La cour d’appel redonne, en réalité, toute son effectivité à l’article L225-102-4 du Code de commerce. En agissant de la sorte, elle rouvre la voie, limitée par les juges de première instance, aux actions climatiques effectuées sur le fondement du devoir de vigilance comme sur le fondement de la responsabilité civile. Le risque, pour les entreprises, de se trouver assignées en justice pour des manquements environnementaux n’en est que plus important.
Comment ces décisions pourraient-elles influencer les politiques environnementales des entreprises comme TotalEnergies et EDF ?

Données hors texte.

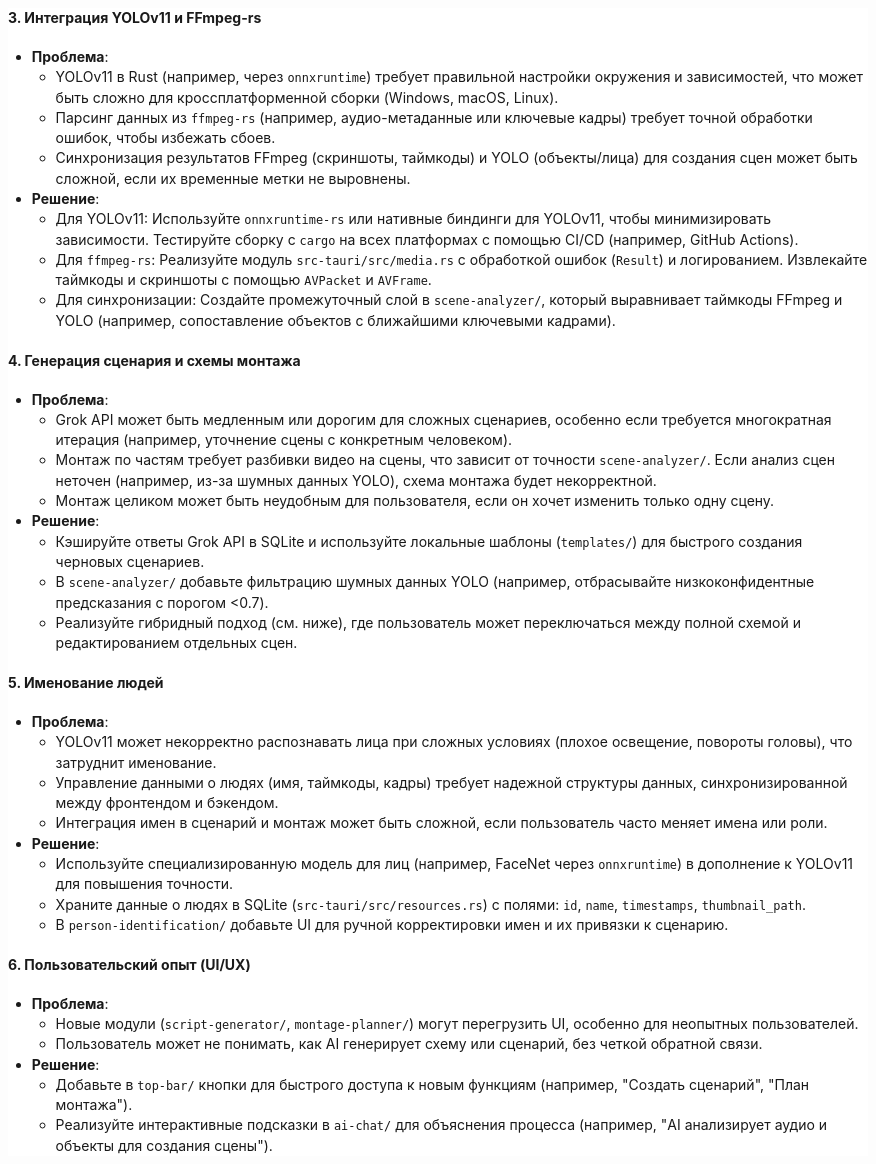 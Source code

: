 #### 3. Интеграция YOLOv11 и FFmpeg-rs
- **Проблема**:
  - YOLOv11 в Rust (например, через `onnxruntime`) требует правильной настройки окружения и зависимостей, что может быть сложно для кроссплатформенной сборки (Windows, macOS, Linux).
  - Парсинг данных из `ffmpeg-rs` (например, аудио-метаданные или ключевые кадры) требует точной обработки ошибок, чтобы избежать сбоев.
  - Синхронизация результатов FFmpeg (скриншоты, таймкоды) и YOLO (объекты/лица) для создания сцен может быть сложной, если их временные метки не выровнены.
- **Решение**:
  - Для YOLOv11: Используйте `onnxruntime-rs` или нативные биндинги для YOLOv11, чтобы минимизировать зависимости. Тестируйте сборку с `cargo` на всех платформах с помощью CI/CD (например, GitHub Actions).
  - Для `ffmpeg-rs`: Реализуйте модуль `src-tauri/src/media.rs` с обработкой ошибок (`Result`) и логированием. Извлекайте таймкоды и скриншоты с помощью `AVPacket` и `AVFrame`.
  - Для синхронизации: Создайте промежуточный слой в `scene-analyzer/`, который выравнивает таймкоды FFmpeg и YOLO (например, сопоставление объектов с ближайшими ключевыми кадрами).

#### 4. Генерация сценария и схемы монтажа
- **Проблема**:
  - Grok API может быть медленным или дорогим для сложных сценариев, особенно если требуется многократная итерация (например, уточнение сцены с конкретным человеком).
  - Монтаж по частям требует разбивки видео на сцены, что зависит от точности `scene-analyzer/`. Если анализ сцен неточен (например, из-за шумных данных YOLO), схема монтажа будет некорректной.
  - Монтаж целиком может быть неудобным для пользователя, если он хочет изменить только одну сцену.
- **Решение**:
  - Кэшируйте ответы Grok API в SQLite и используйте локальные шаблоны (`templates/`) для быстрого создания черновых сценариев.
  - В `scene-analyzer/` добавьте фильтрацию шумных данных YOLO (например, отбрасывайте низкоконфидентные предсказания с порогом <0.7).
  - Реализуйте гибридный подход (см. ниже), где пользователь может переключаться между полной схемой и редактированием отдельных сцен.

#### 5. Именование людей
- **Проблема**:
  - YOLOv11 может некорректно распознавать лица при сложных условиях (плохое освещение, повороты головы), что затруднит именование.
  - Управление данными о людях (имя, таймкоды, кадры) требует надежной структуры данных, синхронизированной между фронтендом и бэкендом.
  - Интеграция имен в сценарий и монтаж может быть сложной, если пользователь часто меняет имена или роли.
- **Решение**:
  - Используйте специализированную модель для лиц (например, FaceNet через `onnxruntime`) в дополнение к YOLOv11 для повышения точности.
  - Храните данные о людях в SQLite (`src-tauri/src/resources.rs`) с полями: `id`, `name`, `timestamps`, `thumbnail_path`.
  - В `person-identification/` добавьте UI для ручной корректировки имен и их привязки к сценарию.

#### 6. Пользовательский опыт (UI/UX)
- **Проблема**:
  - Новые модули (`script-generator/`, `montage-planner/`) могут перегрузить UI, особенно для неопытных пользователей.
  - Пользователь может не понимать, как AI генерирует схему или сценарий, без четкой обратной связи.
- **Решение**:
  - Добавьте в `top-bar/` кнопки для быстрого доступа к новым функциям (например, "Создать сценарий", "План монтажа").
  - Реализуйте интерактивные подсказки в `ai-chat/` для объяснения процесса (например, "AI анализирует аудио и объекты для создания сцены").
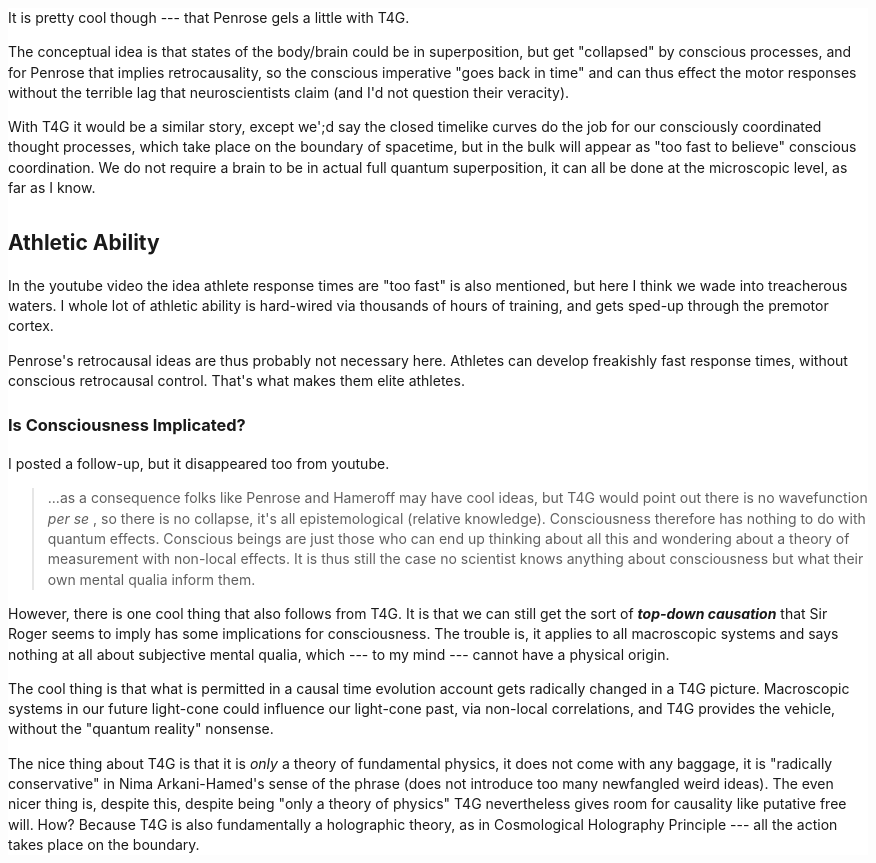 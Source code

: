 It is pretty cool though --- that Penrose gels a little with T4G.

The conceptual idea is that states of the body/brain could be in 
superposition, but get "collapsed" by conscious processes, and for Penrose 
that implies retrocausality, so the conscious imperative "goes back in time" 
and can thus effect the motor responses without the terrible lag that 
neuroscientists claim (and I'd not question their veracity).

With T4G it would be a similar story, except we';d say the closed timelike 
curves do the job for our consciously coordinated thought processes, which 
take place on the boundary of spacetime, but in the bulk will appear as 
"too fast to believe" conscious coordination.
We do not require a brain to be in actual full quantum superposition, it 
can all be done at the microscopic level, as far as I know.


## Athletic Ability

In the youtube video the idea athlete response times are "too fast" is 
also mentioned, but here I think we wade into treacherous waters. I whole 
lot of athletic ability is hard-wired via thousands of hours of training, 
and gets sped-up through the premotor cortex. 

Penrose's retrocausal ideas are thus probably not necessary here. 
Athletes can develop freakishly fast response times, without 
conscious retrocausal control. That's what makes them elite athletes.


### Is Consciousness Implicated?

I posted a follow-up, but it disappeared too from youtube.

> ...as a consequence folks like Penrose and Hameroff may have 
cool ideas, but T4G would point out there is no wavefunction 
_per se_ , so there is no collapse, it's all epistemological 
(relative knowledge). Consciousness therefore has nothing to do with 
quantum effects.  Conscious beings are just those who can end up thinking 
about all this and wondering about a theory of measurement with non-local 
effects.  It is thus still the case no scientist knows anything about 
consciousness but what their own mental qualia inform them. 

However, there is one cool thing that also follows from T4G. It is that we 
can still get the sort of **_top-down causation_** that Sir Roger seems to 
imply has some implications for consciousness. The trouble is, it applies to 
all macroscopic systems and says nothing at all about subjective mental 
qualia, which --- to my mind --- cannot have a physical origin.

The cool thing is that what is permitted in a causal time evolution account 
gets radically changed in a T4G picture. Macroscopic systems in our 
future light-cone could influence our light-cone past, via non-local 
correlations, and T4G provides the vehicle, without the "quantum reality" 
nonsense.

The nice thing about T4G is that it is *only* a theory of fundamental 
physics, it does not come with any baggage, it is "radically conservative" 
in Nima Arkani-Hamed's sense of the phrase (does not introduce too many 
newfangled weird ideas). The even nicer thing is, despite this, despite 
being "only a theory of physics" T4G nevertheless gives room for causality 
like putative free will. How? Because T4G is also fundamentally a holographic 
theory, as in Cosmological Holography Principle --- all the action takes 
place on the boundary.
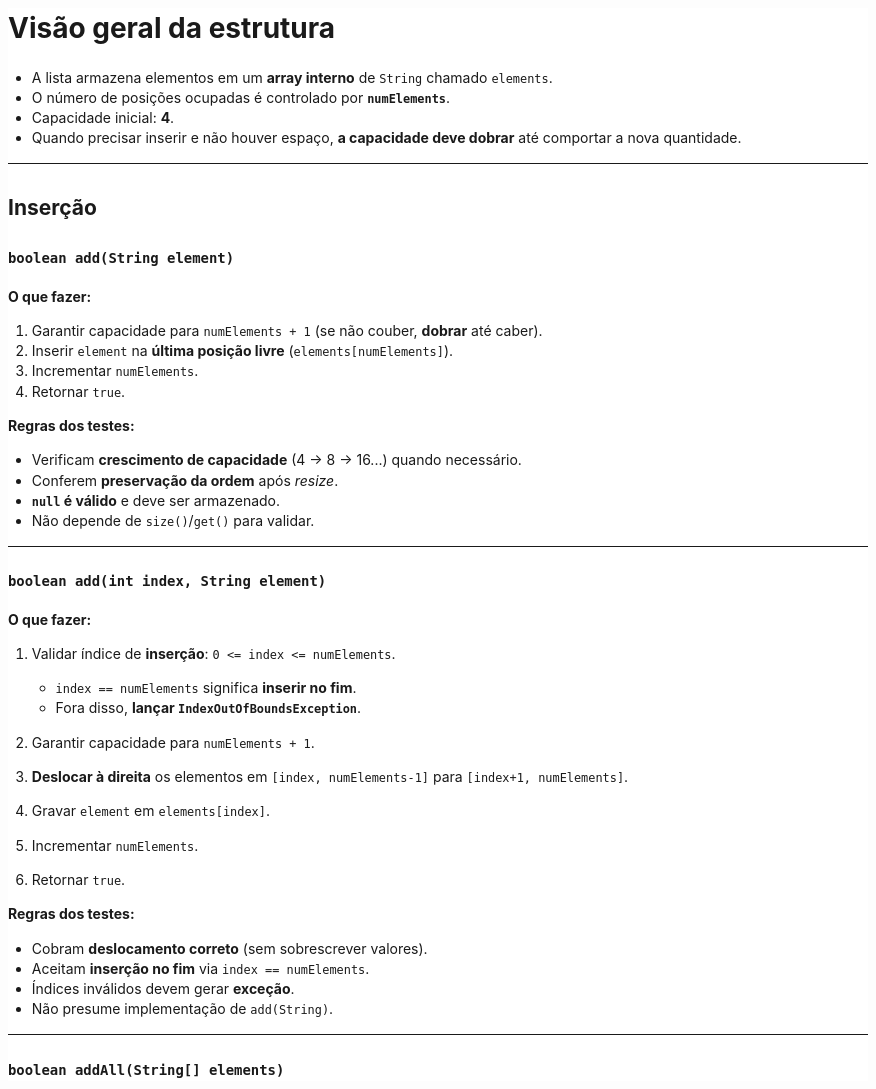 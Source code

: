 # Visão geral da estrutura

* A lista armazena elementos em um **array interno** de `String` chamado `elements`.
* O número de posições ocupadas é controlado por **`numElements`**.
* Capacidade inicial: **4**.
* Quando precisar inserir e não houver espaço, **a capacidade deve dobrar** até comportar a nova quantidade.

---

## Inserção

### `boolean add(String element)`

**O que fazer:**

1. Garantir capacidade para `numElements + 1` (se não couber, **dobrar** até caber).
2. Inserir `element` na **última posição livre** (`elements[numElements]`).
3. Incrementar `numElements`.
4. Retornar `true`.

**Regras dos testes:**

* Verificam **crescimento de capacidade** (4 → 8 → 16...) quando necessário.
* Conferem **preservação da ordem** após *resize*.
* **`null` é válido** e deve ser armazenado.
* Não depende de `size()`/`get()` para validar.

---

### `boolean add(int index, String element)`

**O que fazer:**

1. Validar índice de **inserção**: `0 <= index <= numElements`.

    * `index == numElements` significa **inserir no fim**.
    * Fora disso, **lançar `IndexOutOfBoundsException`**.
2. Garantir capacidade para `numElements + 1`.
3. **Deslocar à direita** os elementos em `[index, numElements-1]` para `[index+1, numElements]`.
4. Gravar `element` em `elements[index]`.
5. Incrementar `numElements`.
6. Retornar `true`.

**Regras dos testes:**

* Cobram **deslocamento correto** (sem sobrescrever valores).
* Aceitam **inserção no fim** via `index == numElements`.
* Índices inválidos devem gerar **exceção**.
* Não presume implementação de `add(String)`.

---

### `boolean addAll(String[] elements)`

Les politiques environnementales des grandes entreprises évoluent déjà depuis de nombreuses années : que ce soit en raison de la loi française sur le devoir de vigilance ou de la récente directive européenne en la matière, dont on rappellera qu’elle est plus rigoureuse que le droit français, il est certain qu’elles poursuivront leurs efforts.
Les plans de vigilance vont être renforcés. On remarque à cet égard que les juges, en première instance comme en appel, demeurent attentifs aux discussions qui s’ouvrent, après mises en demeure, entre les entreprises et leurs parties prenantes. Les récentes décisions vont donc conduire les entreprises à discuter, échanger et négocier davantage avec les organisations non gouvernementales et les collectivités territoriales. Les entreprises auront ainsi à gagner à co-construire leurs plans de vigilance avec leurs parties prenantes.
Il reste qu’à ce stade, ces décisions se prononcent sur la procédure. Les décisions à venir au fond seront riches d’enseignements.